Discussion:
Scrub works in parallel?
Kalle Anka
2012-06-10 18:29:25 UTC
Permalink
Assume we have 100 disks in one zpool. Assume it takes 5 hours to scrub one disk. If I scrub the zpool, how long time will it take?


Will it scrub one disk at a time, so it will take 500 hours, i.e. in sequence, just serial? Or is it possible to run the scrub in parallel, so it takes 5h no matter how many disks?
Tomas Forsman
2012-06-10 20:01:09 UTC
Permalink
Post by Kalle Anka
Assume we have 100 disks in one zpool. Assume it takes 5 hours to
scrub one disk. If I scrub the zpool, how long time will it take?
Will it scrub one disk at a time, so it will take 500 hours, i.e. in
sequence, just serial? Or is it possible to run the scrub in parallel,
so it takes 5h no matter how many disks?
It walks the filesystem/pool trees, so it's not just reading the disk
from track 0 to track 12345, but validates all possible copies.

/Tomas
--
Tomas Forsman, ***@acc.umu.se, http://www.acc.umu.se/~stric/
|- Student at Computing Science, University of UmeƄ
`- Sysadmin at {cs,acc}.umu.se
Edward Ned Harvey
2012-06-11 01:37:33 UTC
Permalink
Post by Kalle Anka
Assume we have 100 disks in one zpool. Assume it takes 5 hours to scrub
one
Post by Kalle Anka
disk. If I scrub the zpool, how long time will it take?
Will it scrub one disk at a time, so it will take 500 hours, i.e. in
sequence, just
Post by Kalle Anka
serial? Or is it possible to run the scrub in parallel, so it takes 5h no
matter
Post by Kalle Anka
how many disks?
It will be approximately parallel, because it's actually scrubbing only the
used blocks, and the order it scrubs in will be approximately the order they
were written, which was intentionally parallel.
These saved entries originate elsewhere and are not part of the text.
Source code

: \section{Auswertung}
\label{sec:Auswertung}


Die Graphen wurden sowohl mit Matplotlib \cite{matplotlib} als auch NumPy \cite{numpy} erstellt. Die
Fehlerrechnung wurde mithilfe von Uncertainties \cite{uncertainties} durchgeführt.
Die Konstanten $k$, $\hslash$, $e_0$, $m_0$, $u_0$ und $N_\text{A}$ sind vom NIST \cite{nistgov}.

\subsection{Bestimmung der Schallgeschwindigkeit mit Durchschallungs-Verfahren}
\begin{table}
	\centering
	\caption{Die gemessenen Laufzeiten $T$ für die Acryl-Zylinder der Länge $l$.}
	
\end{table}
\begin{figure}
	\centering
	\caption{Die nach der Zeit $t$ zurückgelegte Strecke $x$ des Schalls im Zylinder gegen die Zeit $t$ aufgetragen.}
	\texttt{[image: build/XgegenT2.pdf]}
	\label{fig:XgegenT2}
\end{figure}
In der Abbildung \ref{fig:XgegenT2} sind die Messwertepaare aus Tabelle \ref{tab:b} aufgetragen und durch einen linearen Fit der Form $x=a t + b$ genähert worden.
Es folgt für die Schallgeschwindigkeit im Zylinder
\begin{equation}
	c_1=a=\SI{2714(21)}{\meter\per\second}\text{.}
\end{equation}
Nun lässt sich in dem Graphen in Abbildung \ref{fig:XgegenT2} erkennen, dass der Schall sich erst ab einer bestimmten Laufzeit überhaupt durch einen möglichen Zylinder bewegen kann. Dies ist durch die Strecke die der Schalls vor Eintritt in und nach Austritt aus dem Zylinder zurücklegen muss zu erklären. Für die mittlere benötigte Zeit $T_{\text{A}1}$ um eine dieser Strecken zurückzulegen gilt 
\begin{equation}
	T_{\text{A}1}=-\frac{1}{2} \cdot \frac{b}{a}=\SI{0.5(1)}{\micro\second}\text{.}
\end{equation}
Aside from that, your question doesn't really make sense, because you don't
just stick a bunch of disks in a pool. You make a pool out of vdev's which
are made of storage devices (in this case, disks.) The type and size of
vdev (raidz, raidzN, mirror, etc) will greatly affect the performance, as
well as your data usage patterns.

Scrubbing is an approximately random IOPS task. Mirrors parallelize random
IO much better than raid.

The amount of time it takes to scrub or resilver is dependent both on the
amount of used data on the vdev, and the on-disk ordering.
Jim Klimov
2012-06-11 13:05:39 UTC
Permalink
Post by Kalle Anka
Post by Kalle Anka
Assume we have 100 disks in one zpool. Assume it takes 5 hours to scrub
one
Post by Kalle Anka
disk. If I scrub the zpool, how long time will it take?
Will it scrub one disk at a time, so it will take 500 hours, i.e. in
sequence, just
Post by Kalle Anka
serial? Or is it possible to run the scrub in parallel, so it takes 5h no
matter
Post by Kalle Anka
how many disks?
It will be approximately parallel, because it's actually scrubbing only the
used blocks, and the order it scrubs in will be approximately the order they
were written, which was intentionally parallel.
What the other posters said, plus: 100 disks is quite a lot
of contention on the bus(es), so even if it is all parallel,
the bus and CPU bottlenecks would raise the scrubbing time
somewhat above the single-disk scrub time.

Roughly, if all else is ideal (i.e. no/few random seeks and
a fast scrub at 100Mbps/disk), the SATA3 interface at 6Gbit/s
(on the order of ~600Mbyte/s) will be maxed out at about
6 disks. If your disks are colocated on one HBA receptacle
(i.e. via a backplane), this may be an issue for many disks
in an enclosure (a 4-lane link will sustain about 24 drives
at such speed, and that's not the market's max speed).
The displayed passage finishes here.